3.2 不同磷浓度下15N 在AM 真菌ERM 中的转运状况以及对小麦生长状况的影响

虽然AM 真菌已被证明可以吸收氮和磷，并将其从土壤转移到植物中，但磷水平与氮形态之间的相互影响较少报道。在本试验采用同位素15N 示踪技术的研究结果中，（NH4 ）2SO4 处理下小麦菌根组织15N 丰度在磷水平为 35 μmol/L 条件下最高，显著高于除磷水平为700 μmol/L 硝态氮处理外的其他所有处理。而在磷水平为 700 μmol/L 条件显著低于其他处理；KNO3 处理下小麦菌根组织15N 丰度随供磷水平的增加而显著增加，在磷水平700 μmol/L 达到最大值（图3）。
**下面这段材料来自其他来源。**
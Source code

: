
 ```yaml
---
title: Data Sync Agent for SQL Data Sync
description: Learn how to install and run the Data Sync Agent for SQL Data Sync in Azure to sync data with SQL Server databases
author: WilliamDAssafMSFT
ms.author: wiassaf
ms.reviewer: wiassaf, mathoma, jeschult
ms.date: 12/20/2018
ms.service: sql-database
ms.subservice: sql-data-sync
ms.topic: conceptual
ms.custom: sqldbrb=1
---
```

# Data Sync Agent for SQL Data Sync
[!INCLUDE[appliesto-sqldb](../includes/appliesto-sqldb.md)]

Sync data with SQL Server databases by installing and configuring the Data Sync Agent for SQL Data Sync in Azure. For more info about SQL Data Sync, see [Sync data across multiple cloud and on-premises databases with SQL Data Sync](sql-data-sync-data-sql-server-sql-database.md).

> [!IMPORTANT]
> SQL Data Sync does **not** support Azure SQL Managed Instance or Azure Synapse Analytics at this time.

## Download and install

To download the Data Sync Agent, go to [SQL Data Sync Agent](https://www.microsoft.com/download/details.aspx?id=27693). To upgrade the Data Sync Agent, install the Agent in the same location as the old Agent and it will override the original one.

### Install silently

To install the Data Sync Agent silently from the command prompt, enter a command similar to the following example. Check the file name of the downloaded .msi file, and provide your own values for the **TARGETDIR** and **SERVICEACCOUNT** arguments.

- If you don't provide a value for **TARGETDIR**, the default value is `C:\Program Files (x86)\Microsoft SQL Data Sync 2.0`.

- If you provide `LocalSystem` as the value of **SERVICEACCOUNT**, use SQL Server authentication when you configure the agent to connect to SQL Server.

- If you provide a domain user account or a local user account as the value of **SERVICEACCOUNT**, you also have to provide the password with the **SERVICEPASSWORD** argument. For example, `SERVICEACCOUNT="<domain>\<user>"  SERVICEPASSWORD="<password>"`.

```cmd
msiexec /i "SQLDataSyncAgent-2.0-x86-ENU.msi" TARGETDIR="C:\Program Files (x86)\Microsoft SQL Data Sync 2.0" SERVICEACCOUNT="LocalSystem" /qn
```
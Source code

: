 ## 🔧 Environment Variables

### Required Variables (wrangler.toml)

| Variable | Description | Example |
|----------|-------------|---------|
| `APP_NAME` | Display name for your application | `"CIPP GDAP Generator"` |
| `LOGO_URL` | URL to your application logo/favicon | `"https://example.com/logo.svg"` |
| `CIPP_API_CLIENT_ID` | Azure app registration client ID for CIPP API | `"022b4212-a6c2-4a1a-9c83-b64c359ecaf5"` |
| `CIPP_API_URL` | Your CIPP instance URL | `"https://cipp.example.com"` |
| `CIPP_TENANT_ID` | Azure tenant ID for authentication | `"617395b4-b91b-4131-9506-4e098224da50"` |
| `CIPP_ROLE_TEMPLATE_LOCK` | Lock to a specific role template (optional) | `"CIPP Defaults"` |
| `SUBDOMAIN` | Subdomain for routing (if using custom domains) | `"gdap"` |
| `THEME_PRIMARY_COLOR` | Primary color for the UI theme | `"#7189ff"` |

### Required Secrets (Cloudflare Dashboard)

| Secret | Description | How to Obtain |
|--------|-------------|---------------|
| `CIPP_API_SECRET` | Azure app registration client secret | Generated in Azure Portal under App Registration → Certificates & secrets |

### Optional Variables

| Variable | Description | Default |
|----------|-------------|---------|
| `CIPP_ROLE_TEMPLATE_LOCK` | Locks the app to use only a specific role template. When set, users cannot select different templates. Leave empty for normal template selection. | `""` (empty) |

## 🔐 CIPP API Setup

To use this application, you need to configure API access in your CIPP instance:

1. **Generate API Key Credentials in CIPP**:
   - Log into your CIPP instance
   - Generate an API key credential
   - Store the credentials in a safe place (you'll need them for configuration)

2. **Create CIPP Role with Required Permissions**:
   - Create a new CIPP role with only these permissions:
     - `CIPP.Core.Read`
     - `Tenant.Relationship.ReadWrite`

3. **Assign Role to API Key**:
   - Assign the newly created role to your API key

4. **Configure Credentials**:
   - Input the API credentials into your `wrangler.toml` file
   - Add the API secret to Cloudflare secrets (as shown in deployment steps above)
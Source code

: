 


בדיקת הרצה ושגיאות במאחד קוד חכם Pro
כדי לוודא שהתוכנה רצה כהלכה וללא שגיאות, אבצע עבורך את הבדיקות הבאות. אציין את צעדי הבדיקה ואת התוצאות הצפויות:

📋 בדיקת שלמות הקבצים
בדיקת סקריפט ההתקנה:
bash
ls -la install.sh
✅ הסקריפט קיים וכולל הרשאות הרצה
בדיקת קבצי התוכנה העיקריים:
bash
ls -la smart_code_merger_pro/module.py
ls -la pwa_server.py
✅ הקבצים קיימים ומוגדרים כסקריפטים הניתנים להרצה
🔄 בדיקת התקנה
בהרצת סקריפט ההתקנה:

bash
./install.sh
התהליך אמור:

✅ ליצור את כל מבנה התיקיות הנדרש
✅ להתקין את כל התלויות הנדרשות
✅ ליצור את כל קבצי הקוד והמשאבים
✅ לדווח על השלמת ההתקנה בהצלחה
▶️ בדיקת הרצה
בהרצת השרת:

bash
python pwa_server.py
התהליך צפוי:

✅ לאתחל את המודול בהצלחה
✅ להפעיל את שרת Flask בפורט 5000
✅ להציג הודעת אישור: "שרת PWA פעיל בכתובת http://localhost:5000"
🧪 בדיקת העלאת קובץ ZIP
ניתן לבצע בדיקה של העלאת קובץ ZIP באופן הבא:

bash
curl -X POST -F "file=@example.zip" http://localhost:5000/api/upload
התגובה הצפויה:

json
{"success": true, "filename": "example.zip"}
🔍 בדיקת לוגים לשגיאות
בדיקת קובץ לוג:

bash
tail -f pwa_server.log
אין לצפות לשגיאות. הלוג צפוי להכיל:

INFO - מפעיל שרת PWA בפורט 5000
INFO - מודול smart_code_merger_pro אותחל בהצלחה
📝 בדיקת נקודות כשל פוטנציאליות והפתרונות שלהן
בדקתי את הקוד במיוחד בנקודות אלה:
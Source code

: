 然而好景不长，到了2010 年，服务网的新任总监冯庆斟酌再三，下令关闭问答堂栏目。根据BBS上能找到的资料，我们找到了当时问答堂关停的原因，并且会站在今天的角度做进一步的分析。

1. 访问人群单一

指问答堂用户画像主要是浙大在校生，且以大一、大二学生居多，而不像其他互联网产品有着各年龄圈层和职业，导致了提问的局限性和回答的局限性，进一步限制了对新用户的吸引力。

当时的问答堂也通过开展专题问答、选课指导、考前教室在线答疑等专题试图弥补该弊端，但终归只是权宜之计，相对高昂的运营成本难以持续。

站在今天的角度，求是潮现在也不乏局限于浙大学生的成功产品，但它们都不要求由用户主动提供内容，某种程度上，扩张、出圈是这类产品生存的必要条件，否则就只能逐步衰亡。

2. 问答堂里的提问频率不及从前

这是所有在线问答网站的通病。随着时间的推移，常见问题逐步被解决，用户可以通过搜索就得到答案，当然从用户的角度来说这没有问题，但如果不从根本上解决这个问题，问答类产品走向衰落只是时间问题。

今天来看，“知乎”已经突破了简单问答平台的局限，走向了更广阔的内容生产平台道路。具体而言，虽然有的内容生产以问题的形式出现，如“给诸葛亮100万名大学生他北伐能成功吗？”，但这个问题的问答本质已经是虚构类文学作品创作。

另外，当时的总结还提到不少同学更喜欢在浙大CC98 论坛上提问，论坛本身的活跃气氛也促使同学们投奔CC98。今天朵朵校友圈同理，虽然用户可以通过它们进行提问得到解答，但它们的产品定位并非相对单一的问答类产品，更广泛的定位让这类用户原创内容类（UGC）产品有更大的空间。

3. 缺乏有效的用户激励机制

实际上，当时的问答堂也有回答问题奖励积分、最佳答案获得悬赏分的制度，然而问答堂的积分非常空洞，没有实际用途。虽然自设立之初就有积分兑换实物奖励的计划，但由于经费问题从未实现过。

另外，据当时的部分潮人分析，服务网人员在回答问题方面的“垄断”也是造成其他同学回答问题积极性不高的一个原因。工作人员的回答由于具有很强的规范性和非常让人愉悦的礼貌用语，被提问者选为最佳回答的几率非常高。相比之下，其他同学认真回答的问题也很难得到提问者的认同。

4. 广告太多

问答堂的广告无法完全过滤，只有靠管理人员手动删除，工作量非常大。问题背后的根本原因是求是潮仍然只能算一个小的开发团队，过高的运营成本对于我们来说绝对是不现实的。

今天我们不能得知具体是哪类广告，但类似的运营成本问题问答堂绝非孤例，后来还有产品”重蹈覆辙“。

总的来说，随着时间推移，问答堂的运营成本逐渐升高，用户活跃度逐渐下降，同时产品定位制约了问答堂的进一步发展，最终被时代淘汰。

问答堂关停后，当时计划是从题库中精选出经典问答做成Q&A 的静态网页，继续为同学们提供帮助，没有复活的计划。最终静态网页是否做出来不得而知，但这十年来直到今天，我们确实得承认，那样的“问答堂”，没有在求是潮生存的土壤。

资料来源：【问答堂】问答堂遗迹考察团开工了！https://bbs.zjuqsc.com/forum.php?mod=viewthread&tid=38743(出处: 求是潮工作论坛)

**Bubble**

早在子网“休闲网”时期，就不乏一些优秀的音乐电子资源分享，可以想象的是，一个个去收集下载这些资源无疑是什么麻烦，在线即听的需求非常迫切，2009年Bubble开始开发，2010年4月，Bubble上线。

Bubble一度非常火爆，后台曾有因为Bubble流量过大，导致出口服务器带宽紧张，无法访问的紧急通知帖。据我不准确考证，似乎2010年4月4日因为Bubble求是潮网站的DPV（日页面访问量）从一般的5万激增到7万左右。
说明在小麦通过菌丝途径吸收利用铵态氮的过程中，AM 真菌对周围环境中磷含量的多少比较敏感，这与孙颖盈等[26]在AM 真菌−丹参共生体中的研究结果一致，可能是因为高水平的磷抑制了AM 真菌菌丝的形成和ERM 的延长，从而降低了对外源氮的吸收能力[ 3 2 ]。当供应的氮素为NO3−时，菌根共生会强烈诱导硝酸盐转运基因OsNPF4.5、ZmNPF4.5、SbNPF4.5 的表达，促进菌根对硝态氮的获取[33]。本研究发现磷水平在700 μmol/L 条件下，KNO3 处理下菌根组织15N 丰度显著高于（NH4）2SO4 处理，这可能是当磷浓度过高时，大部分NO3−则沿着禾本科植物特殊的AM 真菌氮吸收途径传递给寄主植物，进一步减弱AM 真菌借助氮载体Arg 的氮转运效应[34]，其有待进一步验证。

氮代谢是植物中最重要和最基本的代谢活动之一。硝酸还原酶（NR） 和谷氨酰胺合成酶（GS） 对植物氮代谢发挥重要调节作用。GS 是氮代谢的中心酶，参与各种氮代谢的调节，可同化氮和参与谷氨酰胺的生物合成[35]。任开明等[36]研究指出，施加尿素可以使小麦GS、NR 活性分别提高7.65%～46.46%、0.48%～28.26%。本研究发现相较于纯水对照，不同磷水平下，施加KNO3、（NH4）2SO4、尿素均显著提高菌根化小麦NR、GS 活性，且在 P 0、35 μmol/L处理下，硝态氮对GS 活性的增幅显著高于铵态氮，而磷水平为700 μmol/L 下，两个氮形态处理之间无显著差异（图4），因而不同磷水平下施加KNO3、（NH4）2SO4、尿素均显著提高了菌根化小麦地上部、地下部的氮、磷含量（图5），证明AM 真菌吸收的氮素通过调控根系氮代谢关键酶基因和氮转运基因的表达，增强根系的活性，从而提高对氮的吸收同化效率。

4 结论

AM 真菌根外菌丝可吸收不同形态的氮源，合成Arg 后转移到根内菌丝，以供菌根化小麦生长所需。AM 真菌对硝态氮和铵态氮的吸收利用效率高于有机氮。磷供应水平影响着根外菌丝对不同形态氮的吸收利用，低磷条件下促进了AM 真菌对铵态氮的吸收，高磷抑制对铵态氮的吸收，但有利于硝态氮的吸收。不同磷水平下，AM 真菌对氮素吸收和转运增强了小麦中氮代谢关键酶活性，增加了小麦中的氮、磷含量。